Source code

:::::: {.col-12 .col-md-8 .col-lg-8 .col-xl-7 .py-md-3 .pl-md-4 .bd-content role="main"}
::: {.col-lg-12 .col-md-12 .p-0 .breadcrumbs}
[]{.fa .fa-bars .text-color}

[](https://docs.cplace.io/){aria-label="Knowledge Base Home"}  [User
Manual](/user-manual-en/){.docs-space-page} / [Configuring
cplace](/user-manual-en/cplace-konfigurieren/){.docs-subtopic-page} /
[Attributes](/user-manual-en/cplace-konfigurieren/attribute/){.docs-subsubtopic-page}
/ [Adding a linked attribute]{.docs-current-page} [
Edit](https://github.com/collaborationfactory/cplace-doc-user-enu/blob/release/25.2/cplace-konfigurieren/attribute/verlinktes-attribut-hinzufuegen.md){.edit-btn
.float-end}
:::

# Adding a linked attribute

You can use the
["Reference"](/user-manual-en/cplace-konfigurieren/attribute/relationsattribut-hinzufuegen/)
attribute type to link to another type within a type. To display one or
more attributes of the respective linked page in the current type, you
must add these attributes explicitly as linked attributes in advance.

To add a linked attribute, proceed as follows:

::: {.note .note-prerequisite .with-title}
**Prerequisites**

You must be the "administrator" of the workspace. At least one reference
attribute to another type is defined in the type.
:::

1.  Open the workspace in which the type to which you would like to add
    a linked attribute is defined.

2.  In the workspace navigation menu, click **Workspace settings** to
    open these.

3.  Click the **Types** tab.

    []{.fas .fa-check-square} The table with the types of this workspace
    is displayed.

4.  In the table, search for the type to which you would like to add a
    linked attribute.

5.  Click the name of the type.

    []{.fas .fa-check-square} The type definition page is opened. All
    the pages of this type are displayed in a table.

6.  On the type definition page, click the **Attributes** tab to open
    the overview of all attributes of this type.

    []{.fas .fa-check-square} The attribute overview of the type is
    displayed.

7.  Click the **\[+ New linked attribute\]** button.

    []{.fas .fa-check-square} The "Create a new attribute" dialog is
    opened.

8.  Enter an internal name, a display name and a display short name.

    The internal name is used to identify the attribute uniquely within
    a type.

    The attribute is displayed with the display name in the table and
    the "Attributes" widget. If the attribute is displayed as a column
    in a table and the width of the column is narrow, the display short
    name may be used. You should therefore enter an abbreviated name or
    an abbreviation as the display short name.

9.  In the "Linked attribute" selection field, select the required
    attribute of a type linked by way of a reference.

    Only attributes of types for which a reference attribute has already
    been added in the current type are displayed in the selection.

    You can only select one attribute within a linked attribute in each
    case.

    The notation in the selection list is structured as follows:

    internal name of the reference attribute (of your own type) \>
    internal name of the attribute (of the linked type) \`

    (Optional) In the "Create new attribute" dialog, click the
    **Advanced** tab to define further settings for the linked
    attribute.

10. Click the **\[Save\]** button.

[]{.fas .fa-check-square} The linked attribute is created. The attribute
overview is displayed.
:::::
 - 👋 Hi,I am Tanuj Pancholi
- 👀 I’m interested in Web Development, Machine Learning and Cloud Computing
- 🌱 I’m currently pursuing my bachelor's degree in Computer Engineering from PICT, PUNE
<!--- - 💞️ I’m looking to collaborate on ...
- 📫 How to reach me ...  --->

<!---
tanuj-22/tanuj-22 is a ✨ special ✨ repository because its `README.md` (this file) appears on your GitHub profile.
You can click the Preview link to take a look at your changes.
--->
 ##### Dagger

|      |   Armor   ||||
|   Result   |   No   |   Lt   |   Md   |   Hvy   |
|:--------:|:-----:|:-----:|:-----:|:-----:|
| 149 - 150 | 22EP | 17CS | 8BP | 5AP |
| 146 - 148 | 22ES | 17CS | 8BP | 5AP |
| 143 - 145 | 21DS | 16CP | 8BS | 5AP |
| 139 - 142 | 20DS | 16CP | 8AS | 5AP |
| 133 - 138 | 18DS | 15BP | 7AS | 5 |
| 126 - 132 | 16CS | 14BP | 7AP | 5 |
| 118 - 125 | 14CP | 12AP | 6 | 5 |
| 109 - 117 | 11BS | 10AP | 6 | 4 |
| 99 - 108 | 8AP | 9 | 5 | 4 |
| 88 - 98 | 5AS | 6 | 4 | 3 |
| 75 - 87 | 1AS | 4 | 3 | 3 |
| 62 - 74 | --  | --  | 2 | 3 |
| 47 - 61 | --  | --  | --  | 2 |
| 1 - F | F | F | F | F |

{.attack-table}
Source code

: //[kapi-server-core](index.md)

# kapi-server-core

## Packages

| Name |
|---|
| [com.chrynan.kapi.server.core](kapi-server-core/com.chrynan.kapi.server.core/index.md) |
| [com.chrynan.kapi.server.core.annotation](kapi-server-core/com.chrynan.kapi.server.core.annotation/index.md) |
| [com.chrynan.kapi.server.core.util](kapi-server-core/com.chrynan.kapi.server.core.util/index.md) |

════════

### Assignment
Look through the material above for the word "kapi" and copy every line that has it.

### Reply to the exercise
: //[kapi-server-core](index.md)
# kapi-server-core
| [com.chrynan.kapi.server.core](kapi-server-core/com.chrynan.kapi.server.core/index.md) |
| [com.chrynan.kapi.server.core.annotation](kapi-server-core/com.chrynan.kapi.server.core.annotation/index.md) |
| [com.chrynan.kapi.server.core.util](kapi-server-core/com.chrynan.kapi.server.core.util/index.md) |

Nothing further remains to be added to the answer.